Chris hatte genug vom Zank der beiden. Ihm war schlecht. Vermutlich eine Nachwirkung der seltsamen und lauten Geräusche. Immerhin war die Maschine jetzt wieder aus, auch wenn noch Qualm aus dem seltsamen Holzkasten drang. Er wollte hier nur noch weg. Spielkonsole hin oder her, ihm reichte es mit diesem Haus und seinem unheimlichen Bewohner. Wenn der Weg oben frei war, würde er dieses Gebäude verlassen und garantiert nie wieder hierhin zurückkommen. Sollten die anderen ihre Monster hier alleine suchen. Er hatte genug.
Jetzt bekam er zusätzlich pochende Kopfschmerzen. In der Luft lag ein stechender, chemischer Geruch, der beim atmen in der Nase brannte. Ob das auch aus der Maschine kam? Chris trat unsicher zum Durchgang in den anderen Kellerraum und erschrak. Mehrere der Ekel-Gläser waren aus den Regalen gefallen und dabei zerbrochenen. Der stechende Geruch stammte eindeutig von hier. Tote Tiere und Körperteile lagen in Pfütze voll ausgelaufener, beißender Flüssigkeit.
Obwohl, hatte der Fisch dort gerade nicht gezuckt? Nein, das konnte nicht sein. Seine Nerven waren zum zerreißen gespannt, das seltsame, flackernde Licht ließ nur die Schatten tanzen. Alles nur Einbildung, sagte sich Chris. Er musste nur raus aus diesem Keller, hoch an die frische Luft.
Ein jämmerliches Quaken in einer Ecke ließ ihn herumfahren. Dort lag etwas Kleines, Schleimiges. Eine feuchte Spur führte von den Glassplittern am Boden dorthin. Chris sah genauer hin. Es war der Frosch, dessen konservierten Leichnam er eben noch in einem der Gläser gesehen hatte. Der Behälter musste durch die Erschütterungen der Maschine ebenfalls heruntergefallen sein. Der Kadaver war dann irgendwie in die Ecke gerollt. Alles andere musste er sich eingebildet haben. Tote Frösche quakten schließlich nicht. Lediglich seine Nerven spielten ihm einen Streich. Alles war gut. Er sollte jetzt nur hier schnell raus, bevor sein Hirn ihm noch schlimmere Dinge vorgaukelte. Chris würde liebend gerne auf die Konsole verzichten, wenn er nur endlich heil aus diesem schrecklichen Haus heraus käme.

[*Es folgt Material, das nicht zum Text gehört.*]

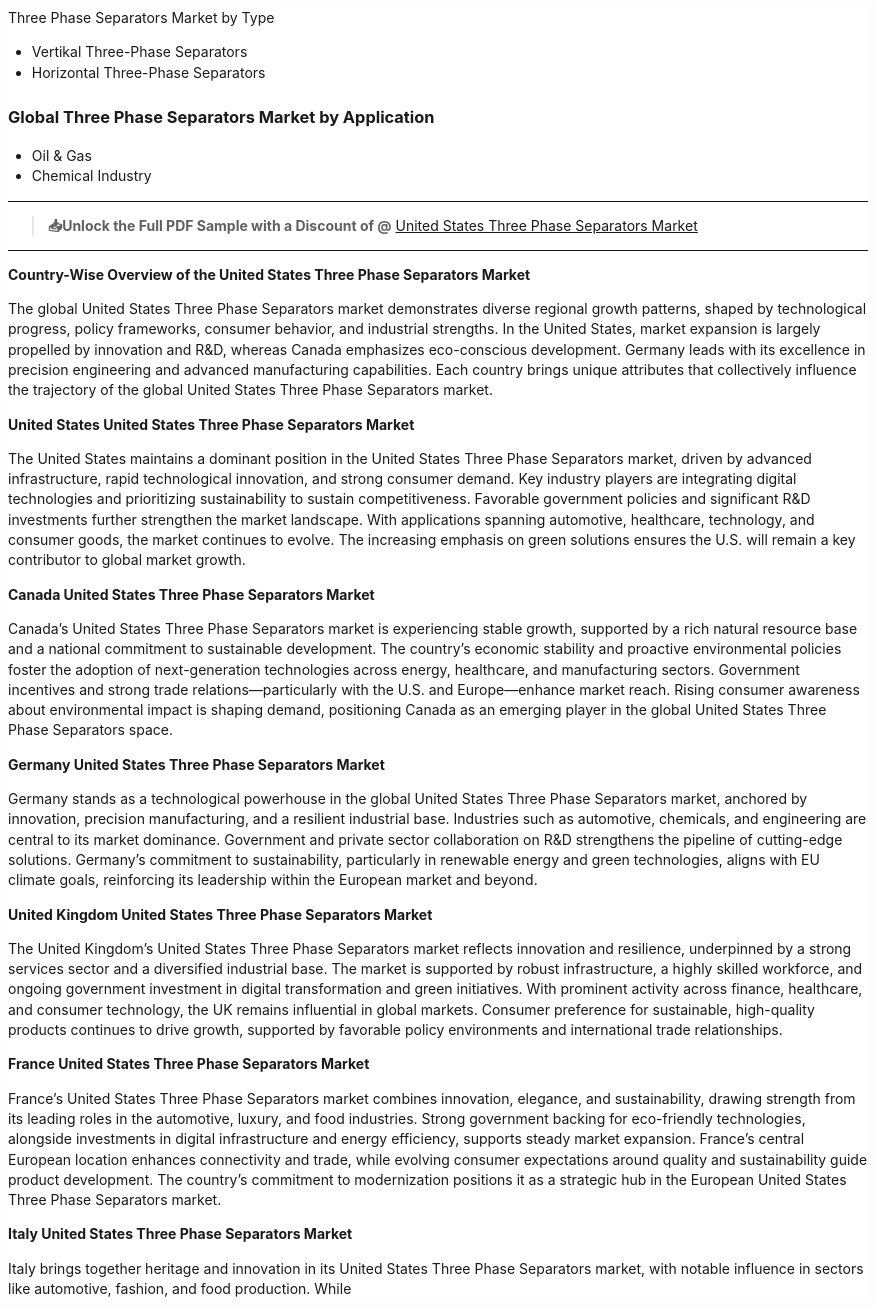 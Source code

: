 Three Phase Separators Market by Type</h3><ul><li>Vertikal Three-Phase Separators</li><li>Horizontal Three-Phase Separators</li></ul><h3>Global Three Phase Separators Market by Application</h3><ul><li>Oil & Gas</li><li>Chemical Industry</li></ul></p><hr /><blockquote><p><strong>📥Unlock the Full PDF Sample with a Discount of @</strong> <a href="https://www.marketresearchintellect.com/ask-for-discount/?rid=1080867&amp;utm_source=Github-April&amp;utm_medium=016">United States Three Phase Separators Market</a></p></blockquote><hr /><p class="" data-start="217" data-end="261"><strong data-start="217" data-end="261">Country-Wise Overview of the United States Three Phase Separators Market</strong></p><p class="" data-start="263" data-end="774">The global United States Three Phase Separators market demonstrates diverse regional growth patterns, shaped by technological progress, policy frameworks, consumer behavior, and industrial strengths. In the United States, market expansion is largely propelled by innovation and R&amp;D, whereas Canada emphasizes eco-conscious development. Germany leads with its excellence in precision engineering and advanced manufacturing capabilities. Each country brings unique attributes that collectively influence the trajectory of the global United States Three Phase Separators market.</p><p class="" data-start="776" data-end="1421"><strong data-start="776" data-end="805">United States United States Three Phase Separators Market</strong></p><p class="" data-start="776" data-end="1421">The United States maintains a dominant position in the United States Three Phase Separators market, driven by advanced infrastructure, rapid technological innovation, and strong consumer demand. Key industry players are integrating digital technologies and prioritizing sustainability to sustain competitiveness. Favorable government policies and significant R&amp;D investments further strengthen the market landscape. With applications spanning automotive, healthcare, technology, and consumer goods, the market continues to evolve. The increasing emphasis on green solutions ensures the U.S. will remain a key contributor to global market growth.</p><p class="" data-start="1423" data-end="2019"><strong data-start="1423" data-end="1445">Canada United States Three Phase Separators Market</strong></p><p class="" data-start="1423" data-end="2019">Canada&rsquo;s United States Three Phase Separators market is experiencing stable growth, supported by a rich natural resource base and a national commitment to sustainable development. The country&rsquo;s economic stability and proactive environmental policies foster the adoption of next-generation technologies across energy, healthcare, and manufacturing sectors. Government incentives and strong trade relations&mdash;particularly with the U.S. and Europe&mdash;enhance market reach. Rising consumer awareness about environmental impact is shaping demand, positioning Canada as an emerging player in the global United States Three Phase Separators space.</p><p class="" data-start="2021" data-end="2591"><strong data-start="2021" data-end="2044">Germany United States Three Phase Separators Market</strong></p><p class="" data-start="2021" data-end="2591">Germany stands as a technological powerhouse in the global United States Three Phase Separators market, anchored by innovation, precision manufacturing, and a resilient industrial base. Industries such as automotive, chemicals, and engineering are central to its market dominance. Government and private sector collaboration on R&amp;D strengthens the pipeline of cutting-edge solutions. Germany&rsquo;s commitment to sustainability, particularly in renewable energy and green technologies, aligns with EU climate goals, reinforcing its leadership within the European market and beyond.</p><p class="" data-start="2593" data-end="3221"><strong data-start="2593" data-end="2623">United Kingdom United States Three Phase Separators Market</strong></p><p class="" data-start="2593" data-end="3221">The United Kingdom&rsquo;s United States Three Phase Separators market reflects innovation and resilience, underpinned by a strong services sector and a diversified industrial base. The market is supported by robust infrastructure, a highly skilled workforce, and ongoing government investment in digital transformation and green initiatives. With prominent activity across finance, healthcare, and consumer technology, the UK remains influential in global markets. Consumer preference for sustainable, high-quality products continues to drive growth, supported by favorable policy environments and international trade relationships.</p><p class="" data-start="3223" data-end="3838"><strong data-start="3223" data-end="3245">France United States Three Phase Separators Market</strong></p><p class="" data-start="3223" data-end="3838">France&rsquo;s United States Three Phase Separators market combines innovation, elegance, and sustainability, drawing strength from its leading roles in the automotive, luxury, and food industries. Strong government backing for eco-friendly technologies, alongside investments in digital infrastructure and energy efficiency, supports steady market expansion. France&rsquo;s central European location enhances connectivity and trade, while evolving consumer expectations around quality and sustainability guide product development. The country&rsquo;s commitment to modernization positions it as a strategic hub in the European United States Three Phase Separators market.</p><p class="" data-start="3840" data-end="4422"><strong data-start="3840" data-end="3861">Italy United States Three Phase Separators Market</strong></p><p class="" data-start="3840" data-end="4422">Italy brings together heritage and innovation in its United States Three Phase Separators market, with notable influence in sectors like automotive, fashion, and food production. While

Der Frosch in der Ecke quakte erneut, eines der langen Beine zuckte träge. Chris starrte ungläubig auf das Tier. Konnte das sein, lebte der Frosch noch? Steckte Nathaniel womöglich gar lebende Tiere in die Gläser?
Vorsichtig trat Chris einen Schritt näher. Das zuckende Tier lag hilflos auf dem Rücken. Es strampelte jetzt verzweifelt mit den Beinen, konnte sich jedoch nicht allein aus seiner misslichen Lage befreien. Ohne weiter darüber nachzudenken streckte Chris die Hand aus und drehte den Frosch um. Er fühlte sich kalt und seltsam schwammig an, fast wie ein alter Spüllappen. Angeekelt rieb sich Chris die feuchte Hand an der Hose sauber.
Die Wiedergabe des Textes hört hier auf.